「悪い、おっさんと飲んでくるから遅くなる」
 そんなユーリらしい簡潔なメールがフレンの元に来たのは、彼が大学から帰宅した直後だった。
 ユーリがやむを得ない理由以外で酒を飲むことは珍しく、少し眉を顰めながらもあまり遅くならないように、それから飲み過ぎないようにと返信したのは、今から5時間ほど前になる。
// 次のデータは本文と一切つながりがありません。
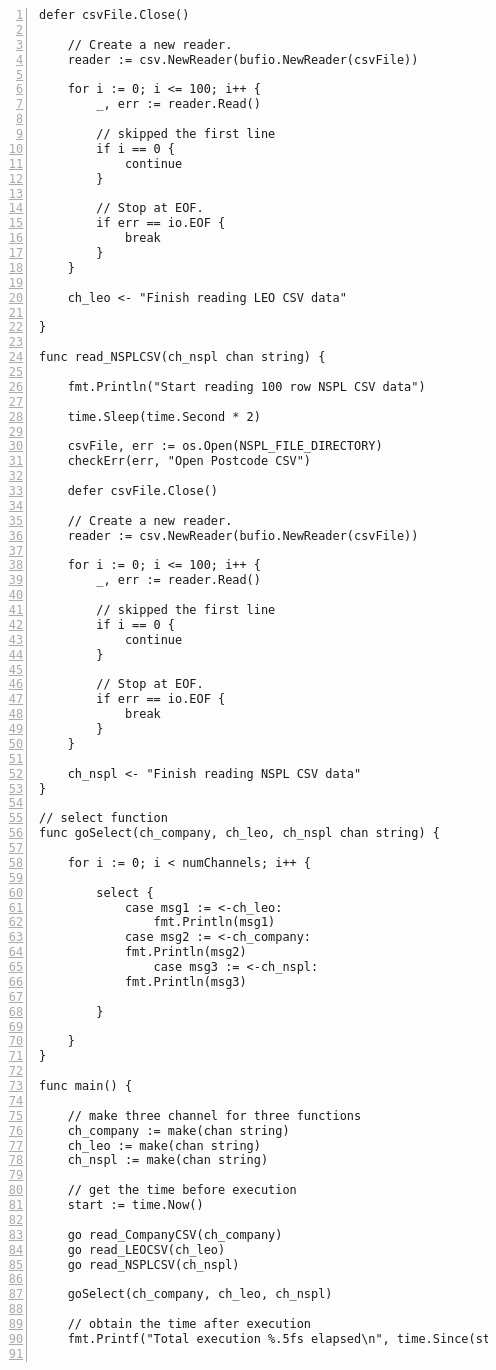 \begin{lstlisting}[breaklines, frame=single, numbers=left, caption={Golang Concurrent Program Source Code}, label=commandline-02]
	defer csvFile.Close()
	
	// Create a new reader.
	reader := csv.NewReader(bufio.NewReader(csvFile))
	
	for i := 0; i <= 100; i++ {
		_, err := reader.Read()
	
		// skipped the first line
		if i == 0 {
			continue
		}
		
		// Stop at EOF.
		if err == io.EOF {
			break
		}
	}

	ch_leo <- "Finish reading LEO CSV data"

}

func read_NSPLCSV(ch_nspl chan string) {

	fmt.Println("Start reading 100 row NSPL CSV data")
	
	time.Sleep(time.Second * 2)
	
	csvFile, err := os.Open(NSPL_FILE_DIRECTORY)
	checkErr(err, "Open Postcode CSV")
	
	defer csvFile.Close()
	
	// Create a new reader.
	reader := csv.NewReader(bufio.NewReader(csvFile))
	
	for i := 0; i <= 100; i++ {
		_, err := reader.Read()
		
		// skipped the first line
		if i == 0 {
			continue
		}
		
		// Stop at EOF.
		if err == io.EOF {
			break
		}
	}
	
	ch_nspl <- "Finish reading NSPL CSV data"
}

// select function
func goSelect(ch_company, ch_leo, ch_nspl chan string) {

	for i := 0; i < numChannels; i++ {
	
		select {
			case msg1 := <-ch_leo:
				fmt.Println(msg1)
			case msg2 := <-ch_company:
			fmt.Println(msg2)
				case msg3 := <-ch_nspl:
			fmt.Println(msg3)
			
		}
		
	}
}

func main() {

	// make three channel for three functions
	ch_company := make(chan string)
	ch_leo := make(chan string)
	ch_nspl := make(chan string)
	
	// get the time before execution
	start := time.Now()
	
	go read_CompanyCSV(ch_company)
	go read_LEOCSV(ch_leo)
	go read_NSPLCSV(ch_nspl)
	
	goSelect(ch_company, ch_leo, ch_nspl)
	
	// obtain the time after execution
	fmt.Printf("Total execution %.5fs elapsed\n", time.Since(start).Seconds())


\end{lstlisting}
 今は午後11時を指す時計の針を見ながら、フレンは彼にしては珍しい大きなため息を吐いた。
(遅い、な)
 最初はユーリを待ちながら課題をしたり読みかけの本を読んで時間を潰していたフレンだが、中々帰ってこないユーリに焦れて夕食を食べ、更には風呂にも入ってしまった。
 タオルで濡れた髪を拭きながら、何とはなしにテレビを付けてソファに座り込んだところで気が付いた。
 考えてみれば、一人で過ごす夜は随分と久しぶりだ。
 それと同時に感じる何とも言えない違和感は、ただ単に部屋が広いからというわけではないことはフレン自身気が付いている。
 思わず苦笑する。少し前までは、これが普通だったのに。いつの間にか、隣にユーリが居る生活に慣れてしまった。嬉しいやら、でも少し、それがこそばゆいやら。

 そんなことを考えていたら、机の上の携帯が着信を知らせた。ディスプレイには、ユーリの名前。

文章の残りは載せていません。